Star Wars is frequently referenced in 30 Rock, beginning with the pilot episode in 2006 where Tracy is seen shouting that he is a Jedi. Liz admits to being a huge fan of Star Wars, saying that she had watched it many times with Pete Hornberger (Scott Adsit), and dressed up as the Star Wars character Princess Leia during four recent Halloweens, and while trying to get out of jury duty in Chicago. Star Wars is also referenced when Tracy takes on the identity of the character Chewbacca. In this episode, Liz tells Stewart that there are many languages and costumes in the conference room of the United Nations, saying, "it must be like working in the Galactic Senate in Star Wars". Stewart responds, "They are similar. We're also concerned about the growing influence of the Sith Lord."

==Reception==
According to the Nielsen Media Research, "Señor Macho Solo" was watched by 5.4 million households in its original American broadcast. It earned a 2.3 rating/5 share in the 18–49 demographic. This means that it was seen by 2.3 percent of all 18- to 49-year-olds, and 5 percent of all 18- to 49-year-olds watching television at the time of the broadcast. This was a decrease from the previous episode, "Christmas Special", which was watched by 8.9 million American viewers. Since airing, the episode has received generally positive reviews.
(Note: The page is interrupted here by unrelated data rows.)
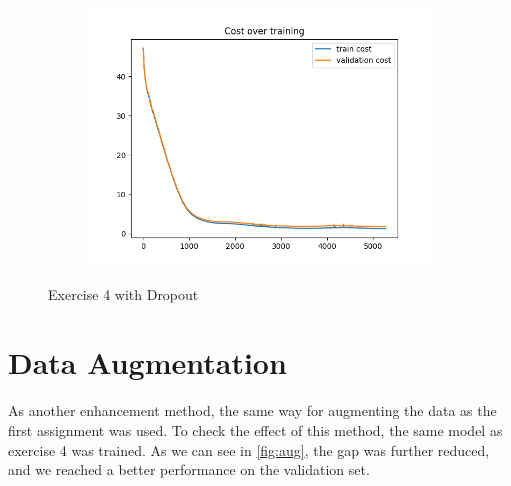 \documentclass[a4paper]{article}
\begin{document}
\begin{figure}[h]
\begin{subfigure}{0.3\textwidth}
		\includegraphics[width=\linewidth]{images/model_of_ex4_dropout__cost.png}
		\caption{}
	\end{subfigure}
	\caption{Exercise 4 with Dropout}
	\label{fig:dropout}
\end{figure}

\section{Data Augmentation}

As another enhancement method, the same way for augmenting the data as the first assignment was used. To check the effect of this method, the same model as exercise 4 was trained. As we can see in \autoref{fig:aug}, the gap was further reduced, and we reached a better performance on the validation set.
\end{document}
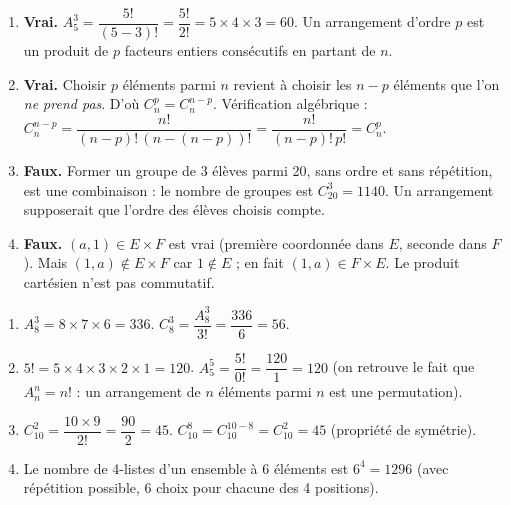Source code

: \documentclass[11pt]{article}
\newcommand{\cle}[1]{{\popxbold\color{popdark}#1}}
\begin{document}
\begin{corrige}
\begin{enumerate}
    \item \textbf{Vrai.} $A_5^3 = \dfrac{5!}{(5-3)!} = \dfrac{5!}{2!} = 5 \times 4 \times 3 = 60$. Un arrangement d'ordre $p$ est un produit de $p$ facteurs entiers consécutifs en partant de $n$.
    \item \textbf{Vrai.} Choisir $p$ éléments parmi $n$ revient à choisir les $n-p$ éléments que l'on \emph{ne prend pas}. D'où $C_n^p = C_n^{n-p}$. Vérification algébrique : $C_n^{n-p} = \dfrac{n!}{(n-p)!\,(n-(n-p))!} = \dfrac{n!}{(n-p)!\,p!} = C_n^p$.
    \item \textbf{Faux.} Former un groupe de 3 élèves parmi 20, sans ordre et sans répétition, est une \cle{combinaison} : le nombre de groupes est $C_{20}^3 = 1140$. Un arrangement supposerait que l'ordre des élèves choisis compte.
    \item \textbf{Faux.} $(a,1) \in E \times F$ est vrai (première coordonnée dans $E$, seconde dans $F$). Mais $(1,a) \notin E \times F$ car $1 \notin E$ ; en fait $(1,a) \in F \times E$. Le produit cartésien n'est pas commutatif.
\end{enumerate}
\end{corrige}

\begin{corrige}
\begin{enumerate}
    \item $A_8^3 = 8 \times 7 \times 6 = 336$.\quad
    $C_8^3 = \dfrac{A_8^3}{3!} = \dfrac{336}{6} = 56$.
    \item $5! = 5 \times 4 \times 3 \times 2 \times 1 = 120$.\quad
    $A_5^5 = \dfrac{5!}{0!} = \dfrac{120}{1} = 120$ (on retrouve le fait que $A_n^n = n!$ : un arrangement de $n$ éléments parmi $n$ est une permutation).
    \item $C_{10}^2 = \dfrac{10 \times 9}{2!} = \dfrac{90}{2} = 45$.\quad
    $C_{10}^8 = C_{10}^{10-8} = C_{10}^2 = 45$ (propriété de symétrie).
    \item Le nombre de 4-listes d'un ensemble à 6 éléments est $6^4 = 1296$ (avec répétition possible, 6 choix pour chacune des 4 positions).
\end{enumerate}
\end{corrige}
\end{document}
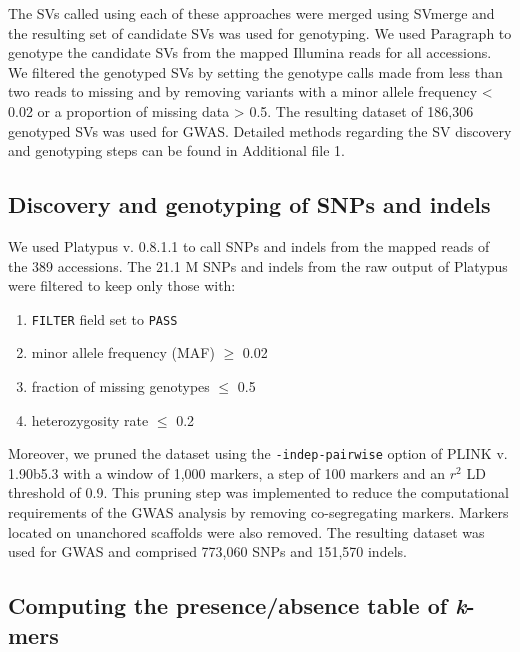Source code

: \documentclass[doublespacing]{bmcart}
\begin{document}
The SVs called using each of these approaches were merged using SVmerge
\citep{wong2010} and the resulting set of candidate SVs was used for
genotyping. We used Paragraph \citep{chen2019} to genotype the candidate SVs
from the mapped Illumina reads for all accessions. We filtered the genotyped
SVs by setting the genotype calls made from less than two reads to missing and
by removing variants with a minor allele frequency < 0.02 or a proportion of
missing data > 0.5. The resulting dataset of 186,306 genotyped SVs was used for
GWAS. Detailed methods regarding the SV discovery and genotyping steps can be
found in Additional file 1.

\subsection*{Discovery and genotyping of SNPs and indels}

We used Platypus v. 0.8.1.1 \citep{rimmer2014} to call SNPs and indels from the
mapped reads of the 389 accessions. The 21.1 M SNPs and
indels from the raw output of Platypus were filtered to keep only those with:

\begin{enumerate}
	\item \texttt{FILTER} field set to \texttt{PASS}
	\item minor allele frequency (MAF) $\geq$ 0.02
	\item fraction of missing genotypes $\leq$ 0.5
	\item heterozygosity rate $\leq$ 0.2
\end{enumerate}

Moreover, we pruned the dataset using the \texttt{-\-indep-pairwise} option of
PLINK v. 1.90b5.3 \citep{purcell2007} with a window of 1,000 markers, a
step of 100 markers and an $r^2$ LD threshold of 0.9. This pruning step was
implemented to reduce the computational requirements of the GWAS analysis by
removing co-segregating markers. Markers located on unanchored scaffolds were
also removed. The resulting dataset was used for GWAS and comprised 773,060
SNPs and 151,570 indels.

\subsection*{Computing the presence/absence table of \emph{k}-mers}
\end{document}
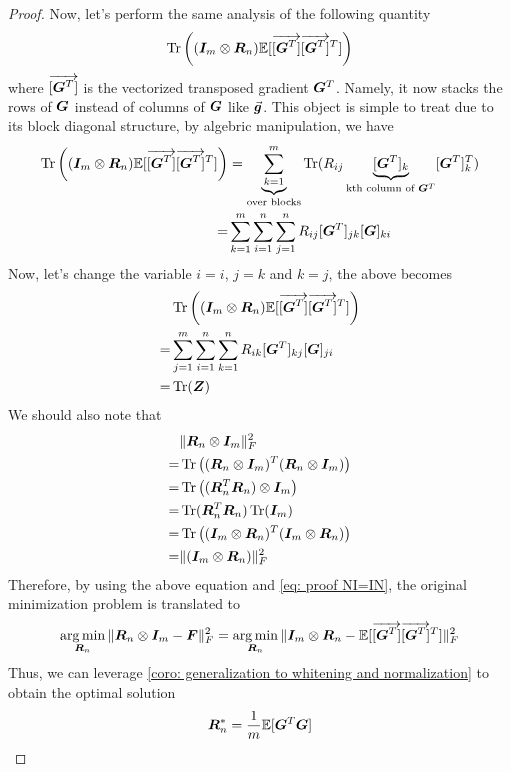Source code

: \begin{proof}
Now, let's perform the same analysis of the following quantity
\begin{align*}
    \operatorname{Tr}\left(({\bm{I}}_m \otimes {\bm{R}}_n)\mathbb{E}[\overrightarrow{[{\bm{G}}^T]}\overrightarrow{[{\bm{G}}^T]}^T]\right)
\end{align*}
where $\overrightarrow{[{\bm{G}}^T]}$ is the vectorized transposed gradient ${\bm{G}}^T$. Namely, it now stacks the rows of ${\bm{G}}$ instead of columns of ${\bm{G}}$ like $\vec{\bm{g}}$. This object is simple to treat due to its block diagonal structure, by algebric manipulation, we have
\begin{align*}
    \operatorname{Tr}\left(({\bm{I}}_m\otimes {\bm{R}}_n)\mathbb{E}[\overrightarrow{[{\bm{G}}^T]}\overrightarrow{[{\bm{G}}^T]}^T]\right) &= \underbrace{\sum_{k=1}^m}_{\text{over blocks}}\operatorname{Tr}(R_{ij}\underbrace{[{\bm{G}}^T]_k}_{\text{kth column of }{\bm{G}}^T}[{\bm{G}}^T]_k^T)\\
    =&\sum_{k=1}^m \sum_{i=1}^n \sum_{j=1}^n R_{ij} [{\bm{G}}^T]_{jk}[{\bm{G}}]_{ki}
\end{align*}
Now, let's change the variable $i=i$, $j=k$ and $k=j$, the above becomes
\begin{align}
    &\operatorname{Tr}\left(({\bm{I}}_m\otimes {\bm{R}}_n)\mathbb{E}[\overrightarrow{[{\bm{G}}^T]}\overrightarrow{[{\bm{G}}^T]}^T]\right) \nonumber\\
    =& \sum_{j=1}^m \sum_{i=1}^n \sum_{k=1}^n R_{ik} [{\bm{G}}^T]_{kj}[{\bm{G}}]_{ji} \nonumber\\
    =& \operatorname{Tr}({\bm{Z}}) \label{eq: proof NI=IN}
\end{align}
We should also note that
\begin{align*}
    &\Vert{\bm{R}}_n\otimes {\bm{I}}_m\Vert_F^2\\
    =& \operatorname{Tr}\left(({\bm{R}}_n\otimes {\bm{I}}_m)^T({\bm{R}}_n\otimes {\bm{I}}_m)\right)\\
    =& \operatorname{Tr}\left(({\bm{R}}_n^T{\bm{R}}_n)\otimes {\bm{I}}_m\right)\\
    =& \operatorname{Tr}({\bm{R}}_n^T{\bm{R}}_n)\operatorname{Tr}({\bm{I}}_m)\\
    =&\operatorname{Tr}\left(({\bm{I}}_m\otimes {\bm{R}}_n)^T({\bm{I}}_m\otimes {\bm{R}}_n)\right)\\
    =& \Vert({\bm{I}}_m\otimes {\bm{R}}_n)\Vert_F^2
\end{align*}
Therefore, by using the above equation and \cref{eq: proof NI=IN}, the original minimization problem is translated to 
\begin{align*}
    \operatorname*{arg\,min}_{{\bm{R}}_n} \Vert{\bm{R}}_n\otimes {\bm{I}}_m -{\bm{F}}\Vert_F^2 = \operatorname*{arg\,min}_{{\bm{R}}_n}\Vert{\bm{I}}_m \otimes {\bm{R}}_n -\mathbb{E}[\overrightarrow{[{\bm{G}}^T]}\overrightarrow{[{\bm{G}}^T]}^T]\Vert_F^2
\end{align*}
Thus, we can leverage \cref{coro: generalization to whitening and normalization} to obtain the optimal solution
\begin{align*}
    {\bm{R}}_n^* = \frac{1}{m} \mathbb{E}[{\bm{G}}^T{\bm{G}}]
\end{align*}
\end{proof}

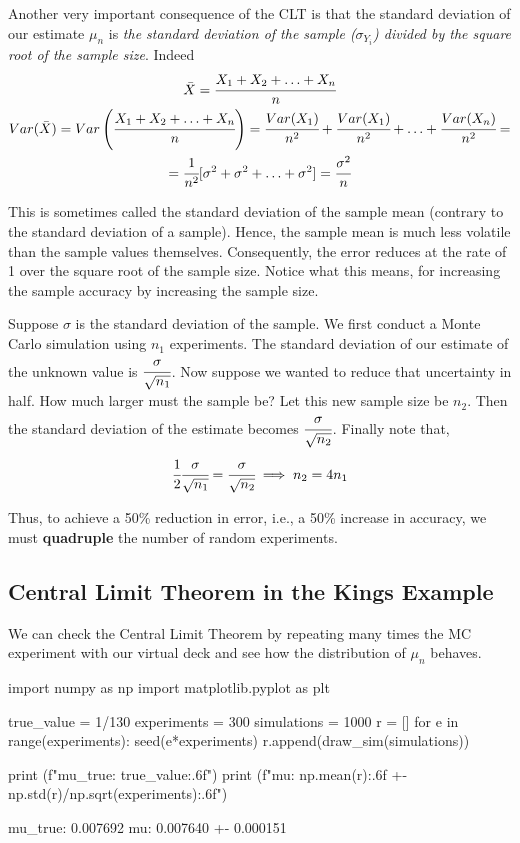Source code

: Another very important consequence of the CLT is that the standard deviation of our estimate $\mu_n$ is \emph{the standard deviation of the sample ($\sigma_{Y_i}$) divided by the square root of the sample size}. Indeed
\begin{equation*}
\begin{gathered}
\bar{X} = \cfrac{X_1 + X_2 +\ldots +X_n}{n}\\
Var(\bar{X}) = Var\left(\cfrac{X_1 + X_2 +\ldots +X_n}{n}\right)=\cfrac{Var(X_1)}{n^2}+\cfrac{Var(X_1)}{n^2}+\ldots+\cfrac{Var(X_n)}{n^2} = \\
=\cfrac{1}{n^2}[\sigma^2+\sigma^2+\ldots+\sigma^2] = \cfrac{\sigma^2}{n}
\end{gathered}
\end{equation*}

This is sometimes called the standard deviation of the sample mean (contrary to the standard deviation of a sample). Hence, the sample mean is much less volatile than the sample values themselves. Consequently, the error reduces at the rate of 1 over the square root of the sample size. Notice what this means, for increasing the sample accuracy by increasing the sample size.

Suppose $\sigma$ is the standard deviation of the sample. We first conduct a Monte Carlo simulation using $n_1$ experiments. The standard deviation of our estimate of the unknown value is $\cfrac{\sigma}{\sqrt{n_1}}$. Now suppose we wanted to reduce that uncertainty in half. How much larger must the sample be? Let this new sample size be $n_2$. Then the standard deviation of the estimate becomes $\cfrac{\sigma}{\sqrt{n_2}}$.
Finally note that,
\begin{equation*}
  \cfrac{1}{2}\cfrac{\sigma}{\sqrt{n_1}}  = \cfrac{\sigma}{\sqrt{n_2}} \implies n_2 = 4 n_1
\end{equation*}

Thus, to achieve a 50\% reduction in error, i.e., a 50\% increase in accuracy, we must \textbf{quadruple} the number of random experiments.

\subsection{Central Limit Theorem in the Kings Example}

We can check the Central Limit Theorem by repeating many times the MC experiment with our virtual deck and see how the distribution of $\mu_n$ behaves.

\begin{ipython}
import numpy as np
import matplotlib.pyplot as plt

true_value = 1/130
experiments = 300
simulations = 1000
r = []
for e in range(experiments):
    seed(e*experiments)
    r.append(draw_sim(simulations))

print (f"mu_true: {true_value:.6f}")
print (f"mu: {np.mean(r):.6f} +- {np.std(r)/np.sqrt(experiments):.6f}")
\end{ipython}
\begin{ioutput}
mu_true: 0.007692
mu: 0.007640 +- 0.000151
\end{ioutput}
IGN contributor Robert Canning praised 30 Rock for putting it all together "so seamlessly" and "so brilliantly balanced" in "Señor Macho Solo". Canning enjoyed Tracy's story, observing that it was a "fantastic Tracy Jordan moment." He complimented Sherri Shepherd's guest spot, writing that it was a great way to bring her back "into the mix". He also liked that this episode "delivered some great work" from Alec Baldwin. In conclusion, Canning gave the episode a 9.3 out of 10 rating. Television columnist Alan Sepinwall for The Star-Ledger appreciated Jenna's subplot as it was "the first really work-centric one in a while." He complimented Peter Dinklage's appearance, but was less enthusiastic about Salma Hayek being a love interest for Baldwin's Jack, citing that he did not buy her in the Elisa role. Kona Gallagher of AOL's TV Squad said that Dinklage, Hayek, and Shepherd "fit into the episode, instead of feeling like the episode was written around them." Gallagher noted that Dinklage was "pretty awesome" as Tina Fey's love interest, "and I would have loved to see more of them together. I really think they could have done more with this storyline." According to Gallagher, the only part of "Señor Macho Solo" that she was not "crazy about" was Jenna playing Janis Joplin.

TV Guide's Matt Mitovich observed that "Señor Macho Solo" was the "best episode of the season" as it "kept all of the comedy rooted in the actual storylines". He wrote that the Tracy story was "packed [with] plenty of amusement", and that the character's spending problem was "funny for the sight gags alone". Mitovich commented that Hayek's character was "one of Jack's best matches yet". Jeremy Median of Paste opined that "Señor Macho Solo" featured one of the "funniest sight gags in 30 Rock history", referring to Tracy wearing a coat made out of money, shoes made of gold, and "a Mad Hatter-like hat made out of money, as only Tracy could pull off." He also wrote that it was nice to be reminded of Liz's "baby-cravings, a story that's been bubbling on the surface for a while now but reemerged here." Nathan Rabin for The A.V. Club noted that this episode "juggled its various lovestruck plots with aplomb", and gave this episode an A−. Rabin liked all the plots, but most enjoyed Jenna's story of her trying to play Janis Joplin.